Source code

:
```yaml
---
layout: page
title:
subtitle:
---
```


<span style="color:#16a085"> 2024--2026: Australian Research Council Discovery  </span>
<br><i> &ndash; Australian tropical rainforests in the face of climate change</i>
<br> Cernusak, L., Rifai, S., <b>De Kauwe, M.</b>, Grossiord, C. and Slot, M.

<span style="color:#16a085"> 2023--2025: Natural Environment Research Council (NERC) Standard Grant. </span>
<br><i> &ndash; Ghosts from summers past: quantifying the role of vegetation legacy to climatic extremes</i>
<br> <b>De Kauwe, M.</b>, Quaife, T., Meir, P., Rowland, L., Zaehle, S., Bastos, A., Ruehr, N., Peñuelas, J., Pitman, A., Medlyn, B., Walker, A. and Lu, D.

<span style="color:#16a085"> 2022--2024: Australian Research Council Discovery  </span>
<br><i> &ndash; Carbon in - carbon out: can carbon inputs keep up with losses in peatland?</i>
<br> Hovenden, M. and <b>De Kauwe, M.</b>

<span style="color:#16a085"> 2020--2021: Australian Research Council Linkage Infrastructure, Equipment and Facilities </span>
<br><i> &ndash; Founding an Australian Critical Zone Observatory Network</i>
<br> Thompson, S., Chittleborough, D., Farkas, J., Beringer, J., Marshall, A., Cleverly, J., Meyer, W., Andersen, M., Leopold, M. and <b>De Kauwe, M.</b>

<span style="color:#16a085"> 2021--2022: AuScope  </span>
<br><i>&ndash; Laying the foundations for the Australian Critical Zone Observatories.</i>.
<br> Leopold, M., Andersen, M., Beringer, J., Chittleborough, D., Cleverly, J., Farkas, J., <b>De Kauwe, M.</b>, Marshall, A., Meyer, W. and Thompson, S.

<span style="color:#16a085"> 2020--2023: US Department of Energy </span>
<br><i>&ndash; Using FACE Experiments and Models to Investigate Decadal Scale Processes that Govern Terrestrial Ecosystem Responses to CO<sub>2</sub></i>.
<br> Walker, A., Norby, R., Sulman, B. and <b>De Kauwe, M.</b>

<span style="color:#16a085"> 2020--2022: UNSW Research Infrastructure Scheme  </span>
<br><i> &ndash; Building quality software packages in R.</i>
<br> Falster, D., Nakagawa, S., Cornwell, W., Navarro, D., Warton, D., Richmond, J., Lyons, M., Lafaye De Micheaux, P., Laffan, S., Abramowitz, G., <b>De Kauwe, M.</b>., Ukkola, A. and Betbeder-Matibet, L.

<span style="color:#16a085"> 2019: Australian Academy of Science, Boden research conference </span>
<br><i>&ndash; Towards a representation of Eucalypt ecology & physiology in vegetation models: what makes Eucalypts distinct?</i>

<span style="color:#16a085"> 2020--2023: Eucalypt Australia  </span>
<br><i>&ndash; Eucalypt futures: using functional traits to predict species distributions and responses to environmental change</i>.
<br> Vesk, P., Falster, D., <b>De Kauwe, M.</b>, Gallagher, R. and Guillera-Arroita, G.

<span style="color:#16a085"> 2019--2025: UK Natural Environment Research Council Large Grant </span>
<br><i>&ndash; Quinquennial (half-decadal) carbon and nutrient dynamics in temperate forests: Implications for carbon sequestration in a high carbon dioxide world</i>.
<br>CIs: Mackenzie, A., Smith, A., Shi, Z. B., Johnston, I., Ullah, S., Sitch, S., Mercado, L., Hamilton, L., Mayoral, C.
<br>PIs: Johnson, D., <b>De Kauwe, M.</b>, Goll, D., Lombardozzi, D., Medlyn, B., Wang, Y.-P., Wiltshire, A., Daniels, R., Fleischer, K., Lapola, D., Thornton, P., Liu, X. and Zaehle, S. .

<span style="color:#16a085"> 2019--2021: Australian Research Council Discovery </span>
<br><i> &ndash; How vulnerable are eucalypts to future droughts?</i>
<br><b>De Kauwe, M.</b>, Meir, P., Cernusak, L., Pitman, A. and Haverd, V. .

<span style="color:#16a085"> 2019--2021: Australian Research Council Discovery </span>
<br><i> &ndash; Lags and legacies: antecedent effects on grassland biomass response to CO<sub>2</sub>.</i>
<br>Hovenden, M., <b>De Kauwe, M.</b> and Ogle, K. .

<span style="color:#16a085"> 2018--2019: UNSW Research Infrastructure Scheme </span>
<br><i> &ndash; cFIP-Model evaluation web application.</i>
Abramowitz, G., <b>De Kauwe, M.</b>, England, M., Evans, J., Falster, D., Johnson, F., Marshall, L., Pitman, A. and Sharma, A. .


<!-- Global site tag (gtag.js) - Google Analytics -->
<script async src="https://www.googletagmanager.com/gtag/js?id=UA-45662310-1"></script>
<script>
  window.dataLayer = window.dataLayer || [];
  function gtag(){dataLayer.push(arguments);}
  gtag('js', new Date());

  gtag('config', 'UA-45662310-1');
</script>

+-------+

» **WHAT THE EXERCISE ASKS**: Please return every line from the first one in the records above down to the line containing "<br><i>&ndash; Using FACE", including both, exactly as written and nothing more.

» **RESULT FOR THIS TASK**:
Source code

:
```yaml
---
layout: page
title:
subtitle:
---
```


<span style="color:#16a085"> 2024--2026: Australian Research Council Discovery  </span>
<br><i> &ndash; Australian tropical rainforests in the face of climate change</i>
<br> Cernusak, L., Rifai, S., <b>De Kauwe, M.</b>, Grossiord, C. and Slot, M.

<span style="color:#16a085"> 2023--2025: Natural Environment Research Council (NERC) Standard Grant. </span>
<br><i> &ndash; Ghosts from summers past: quantifying the role of vegetation legacy to climatic extremes</i>
<br> <b>De Kauwe, M.</b>, Quaife, T., Meir, P., Rowland, L., Zaehle, S., Bastos, A., Ruehr, N., Peñuelas, J., Pitman, A., Medlyn, B., Walker, A. and Lu, D.

<span style="color:#16a085"> 2022--2024: Australian Research Council Discovery  </span>
<br><i> &ndash; Carbon in - carbon out: can carbon inputs keep up with losses in peatland?</i>
<br> Hovenden, M. and <b>De Kauwe, M.</b>

<span style="color:#16a085"> 2020--2021: Australian Research Council Linkage Infrastructure, Equipment and Facilities </span>
<br><i> &ndash; Founding an Australian Critical Zone Observatory Network</i>
<br> Thompson, S., Chittleborough, D., Farkas, J., Beringer, J., Marshall, A., Cleverly, J., Meyer, W., Andersen, M., Leopold, M. and <b>De Kauwe, M.</b>

<span style="color:#16a085"> 2021--2022: AuScope  </span>
<br><i>&ndash; Laying the foundations for the Australian Critical Zone Observatories.</i>.
<br> Leopold, M., Andersen, M., Beringer, J., Chittleborough, D., Cleverly, J., Farkas, J., <b>De Kauwe, M.</b>, Marshall, A., Meyer, W. and Thompson, S.

<span style="color:#16a085"> 2020--2023: US Department of Energy </span>
<br><i>&ndash; Using FACE Experiments and Models to Investigate Decadal Scale Processes that Govern Terrestrial Ecosystem Responses to CO<sub>2</sub></i>.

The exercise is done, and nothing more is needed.